## [Exercise directions]
Please retype the listing below without a single change.

## [Recorded data]

BEGIN

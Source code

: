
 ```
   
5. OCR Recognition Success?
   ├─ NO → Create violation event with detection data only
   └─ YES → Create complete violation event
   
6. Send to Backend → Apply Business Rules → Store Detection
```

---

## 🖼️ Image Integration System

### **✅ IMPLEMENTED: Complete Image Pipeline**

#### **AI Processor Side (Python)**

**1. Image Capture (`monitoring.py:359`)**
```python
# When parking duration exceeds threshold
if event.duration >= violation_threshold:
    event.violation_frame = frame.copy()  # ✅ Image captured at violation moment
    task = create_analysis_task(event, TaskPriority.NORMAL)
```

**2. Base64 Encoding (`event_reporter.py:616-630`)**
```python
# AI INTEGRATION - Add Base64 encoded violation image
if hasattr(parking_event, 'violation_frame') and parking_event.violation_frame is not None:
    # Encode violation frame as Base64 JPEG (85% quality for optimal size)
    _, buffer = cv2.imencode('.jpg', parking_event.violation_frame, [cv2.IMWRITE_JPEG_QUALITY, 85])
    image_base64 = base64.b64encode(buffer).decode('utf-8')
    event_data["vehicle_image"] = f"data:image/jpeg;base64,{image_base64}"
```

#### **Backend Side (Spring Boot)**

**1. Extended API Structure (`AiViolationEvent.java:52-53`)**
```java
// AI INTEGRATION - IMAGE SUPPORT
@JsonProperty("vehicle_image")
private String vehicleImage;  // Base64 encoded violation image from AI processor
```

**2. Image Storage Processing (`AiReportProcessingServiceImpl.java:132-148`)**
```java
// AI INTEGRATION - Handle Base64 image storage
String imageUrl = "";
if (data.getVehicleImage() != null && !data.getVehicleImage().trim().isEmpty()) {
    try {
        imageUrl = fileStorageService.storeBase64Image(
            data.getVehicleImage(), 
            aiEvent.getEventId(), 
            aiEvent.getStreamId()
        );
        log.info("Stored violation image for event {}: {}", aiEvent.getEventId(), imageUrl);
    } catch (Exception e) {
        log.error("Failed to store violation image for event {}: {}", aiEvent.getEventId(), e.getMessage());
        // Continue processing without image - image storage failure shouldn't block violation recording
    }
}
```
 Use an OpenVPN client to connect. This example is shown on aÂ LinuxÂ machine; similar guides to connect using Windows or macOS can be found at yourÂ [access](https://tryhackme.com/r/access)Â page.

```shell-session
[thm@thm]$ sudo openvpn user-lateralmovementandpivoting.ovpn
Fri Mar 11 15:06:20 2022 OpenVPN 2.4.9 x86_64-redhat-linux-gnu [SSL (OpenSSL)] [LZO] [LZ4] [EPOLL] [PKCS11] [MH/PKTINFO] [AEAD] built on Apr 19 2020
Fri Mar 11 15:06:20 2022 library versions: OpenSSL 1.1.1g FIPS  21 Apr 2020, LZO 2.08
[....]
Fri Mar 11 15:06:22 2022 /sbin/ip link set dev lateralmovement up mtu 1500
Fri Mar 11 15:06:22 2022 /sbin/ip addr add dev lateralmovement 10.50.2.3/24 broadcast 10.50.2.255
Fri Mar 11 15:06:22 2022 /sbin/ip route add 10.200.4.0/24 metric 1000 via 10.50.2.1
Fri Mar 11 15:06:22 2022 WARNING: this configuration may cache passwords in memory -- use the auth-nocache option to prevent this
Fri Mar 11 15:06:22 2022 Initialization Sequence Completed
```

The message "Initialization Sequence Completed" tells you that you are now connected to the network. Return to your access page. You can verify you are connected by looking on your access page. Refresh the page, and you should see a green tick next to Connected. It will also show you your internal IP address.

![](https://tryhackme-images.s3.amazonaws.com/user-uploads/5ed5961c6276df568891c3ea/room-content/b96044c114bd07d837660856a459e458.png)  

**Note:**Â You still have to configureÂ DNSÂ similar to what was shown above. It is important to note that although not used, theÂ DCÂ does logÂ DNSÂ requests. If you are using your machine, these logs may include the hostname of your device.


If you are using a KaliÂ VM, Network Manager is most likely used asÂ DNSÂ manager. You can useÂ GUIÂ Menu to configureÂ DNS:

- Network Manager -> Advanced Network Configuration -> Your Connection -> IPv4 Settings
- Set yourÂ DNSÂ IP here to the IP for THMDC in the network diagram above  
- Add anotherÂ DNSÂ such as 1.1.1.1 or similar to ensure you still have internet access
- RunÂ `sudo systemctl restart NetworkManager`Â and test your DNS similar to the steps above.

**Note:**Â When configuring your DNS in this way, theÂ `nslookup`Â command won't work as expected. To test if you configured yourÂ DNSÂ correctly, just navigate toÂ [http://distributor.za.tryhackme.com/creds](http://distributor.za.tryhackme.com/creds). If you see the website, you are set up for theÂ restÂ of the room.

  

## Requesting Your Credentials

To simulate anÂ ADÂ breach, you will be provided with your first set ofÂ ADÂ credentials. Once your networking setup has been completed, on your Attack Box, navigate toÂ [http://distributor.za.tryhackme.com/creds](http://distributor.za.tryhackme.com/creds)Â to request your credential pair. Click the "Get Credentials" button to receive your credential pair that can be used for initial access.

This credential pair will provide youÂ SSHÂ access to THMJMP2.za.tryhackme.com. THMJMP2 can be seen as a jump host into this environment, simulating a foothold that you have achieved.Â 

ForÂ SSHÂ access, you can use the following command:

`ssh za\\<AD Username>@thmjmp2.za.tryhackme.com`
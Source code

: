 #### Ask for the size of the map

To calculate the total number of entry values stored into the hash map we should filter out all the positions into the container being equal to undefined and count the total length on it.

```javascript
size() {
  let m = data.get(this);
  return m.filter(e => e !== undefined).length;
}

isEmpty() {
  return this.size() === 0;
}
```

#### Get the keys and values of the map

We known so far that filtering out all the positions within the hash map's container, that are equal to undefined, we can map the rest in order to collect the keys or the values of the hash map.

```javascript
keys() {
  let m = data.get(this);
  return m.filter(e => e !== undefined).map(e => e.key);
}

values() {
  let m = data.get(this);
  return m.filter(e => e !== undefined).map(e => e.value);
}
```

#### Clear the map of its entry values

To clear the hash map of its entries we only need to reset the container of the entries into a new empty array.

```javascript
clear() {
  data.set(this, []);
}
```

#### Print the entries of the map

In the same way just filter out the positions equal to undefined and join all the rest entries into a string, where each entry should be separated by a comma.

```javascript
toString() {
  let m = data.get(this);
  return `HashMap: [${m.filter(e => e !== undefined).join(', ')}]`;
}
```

END

## [Written response]
Source code

:
 ```
   
5. OCR Recognition Success?
   ├─ NO → Create violation event with detection data only
   └─ YES → Create complete violation event
   
6. Send to Backend → Apply Business Rules → Store Detection
```

---

## 🖼️ Image Integration System

### **✅ IMPLEMENTED: Complete Image Pipeline**

#### **AI Processor Side (Python)**

**1. Image Capture (`monitoring.py:359`)**
```python
# When parking duration exceeds threshold
if event.duration >= violation_threshold:
    event.violation_frame = frame.copy()  # ✅ Image captured at violation moment
    task = create_analysis_task(event, TaskPriority.NORMAL)
```

**2. Base64 Encoding (`event_reporter.py:616-630`)**
```python
# AI INTEGRATION - Add Base64 encoded violation image
if hasattr(parking_event, 'violation_frame') and parking_event.violation_frame is not None:
    # Encode violation frame as Base64 JPEG (85% quality for optimal size)
    _, buffer = cv2.imencode('.jpg', parking_event.violation_frame, [cv2.IMWRITE_JPEG_QUALITY, 85])
    image_base64 = base64.b64encode(buffer).decode('utf-8')
    event_data["vehicle_image"] = f"data:image/jpeg;base64,{image_base64}"
```

#### **Backend Side (Spring Boot)**

**1. Extended API Structure (`AiViolationEvent.java:52-53`)**
```java
// AI INTEGRATION - IMAGE SUPPORT
@JsonProperty("vehicle_image")
private String vehicleImage;  // Base64 encoded violation image from AI processor
```

**2. Image Storage Processing (`AiReportProcessingServiceImpl.java:132-148`)**
```java
// AI INTEGRATION - Handle Base64 image storage
String imageUrl = "";
if (data.getVehicleImage() != null && !data.getVehicleImage().trim().isEmpty()) {
    try {
        imageUrl = fileStorageService.storeBase64Image(
            data.getVehicleImage(), 
            aiEvent.getEventId(), 
            aiEvent.getStreamId()
        );
        log.info("Stored violation image for event {}: {}", aiEvent.getEventId(), imageUrl);
    } catch (Exception e) {
        log.error("Failed to store violation image for event {}: {}", aiEvent.getEventId(), e.getMessage());
        // Continue processing without image - image storage failure shouldn't block violation recording
    }
}
```
 Use an OpenVPN client to connect. This example is shown on aÂ LinuxÂ machine; similar guides to connect using Windows or macOS can be found at yourÂ [access](https://tryhackme.com/r/access)Â page.

```shell-session
[thm@thm]$ sudo openvpn user-lateralmovementandpivoting.ovpn
Fri Mar 11 15:06:20 2022 OpenVPN 2.4.9 x86_64-redhat-linux-gnu [SSL (OpenSSL)] [LZO] [LZ4] [EPOLL] [PKCS11] [MH/PKTINFO] [AEAD] built on Apr 19 2020
Fri Mar 11 15:06:20 2022 library versions: OpenSSL 1.1.1g FIPS  21 Apr 2020, LZO 2.08
[....]
Fri Mar 11 15:06:22 2022 /sbin/ip link set dev lateralmovement up mtu 1500
Fri Mar 11 15:06:22 2022 /sbin/ip addr add dev lateralmovement 10.50.2.3/24 broadcast 10.50.2.255
Fri Mar 11 15:06:22 2022 /sbin/ip route add 10.200.4.0/24 metric 1000 via 10.50.2.1
Fri Mar 11 15:06:22 2022 WARNING: this configuration may cache passwords in memory -- use the auth-nocache option to prevent this
Fri Mar 11 15:06:22 2022 Initialization Sequence Completed
```

The message "Initialization Sequence Completed" tells you that you are now connected to the network. Return to your access page. You can verify you are connected by looking on your access page. Refresh the page, and you should see a green tick next to Connected. It will also show you your internal IP address.

![](https://tryhackme-images.s3.amazonaws.com/user-uploads/5ed5961c6276df568891c3ea/room-content/b96044c114bd07d837660856a459e458.png)  

**Note:**Â You still have to configureÂ DNSÂ similar to what was shown above. It is important to note that although not used, theÂ DCÂ does logÂ DNSÂ requests. If you are using your machine, these logs may include the hostname of your device.


If you are using a KaliÂ VM, Network Manager is most likely used asÂ DNSÂ manager. You can useÂ GUIÂ Menu to configureÂ DNS:

- Network Manager -> Advanced Network Configuration -> Your Connection -> IPv4 Settings
- Set yourÂ DNSÂ IP here to the IP for THMDC in the network diagram above  
- Add anotherÂ DNSÂ such as 1.1.1.1 or similar to ensure you still have internet access
- RunÂ `sudo systemctl restart NetworkManager`Â and test your DNS similar to the steps above.

**Note:**Â When configuring your DNS in this way, theÂ `nslookup`Â command won't work as expected. To test if you configured yourÂ DNSÂ correctly, just navigate toÂ [http://distributor.za.tryhackme.com/creds](http://distributor.za.tryhackme.com/creds). If you see the website, you are set up for theÂ restÂ of the room.

  

## Requesting Your Credentials

To simulate anÂ ADÂ breach, you will be provided with your first set ofÂ ADÂ credentials. Once your networking setup has been completed, on your Attack Box, navigate toÂ [http://distributor.za.tryhackme.com/creds](http://distributor.za.tryhackme.com/creds)Â to request your credential pair. Click the "Get Credentials" button to receive your credential pair that can be used for initial access.

This credential pair will provide youÂ SSHÂ access to THMJMP2.za.tryhackme.com. THMJMP2 can be seen as a jump host into this environment, simulating a foothold that you have achieved.Â 

ForÂ SSHÂ access, you can use the following command:

`ssh za\\<AD Username>@thmjmp2.za.tryhackme.com`
Source code

: #### Ask for the size of the map

To calculate the total number of entry values stored into the hash map we should filter out all the positions into the container being equal to undefined and count the total length on it.

```javascript
size() {
  let m = data.get(this);
  return m.filter(e => e !== undefined).length;
}

isEmpty() {
  return this.size() === 0;
}
```

#### Get the keys and values of the map

We known so far that filtering out all the positions within the hash map's container, that are equal to undefined, we can map the rest in order to collect the keys or the values of the hash map.

```javascript
keys() {
  let m = data.get(this);
  return m.filter(e => e !== undefined).map(e => e.key);
}

values() {
  let m = data.get(this);
  return m.filter(e => e !== undefined).map(e => e.value);
}
```

#### Clear the map of its entry values

To clear the hash map of its entries we only need to reset the container of the entries into a new empty array.

```javascript
clear() {
  data.set(this, []);
}
```

#### Print the entries of the map

In the same way just filter out the positions equal to undefined and join all the rest entries into a string, where each entry should be separated by a comma.

```javascript
toString() {
  let m = data.get(this);
  return `HashMap: [${m.filter(e => e !== undefined).join(', ')}]`;
}
```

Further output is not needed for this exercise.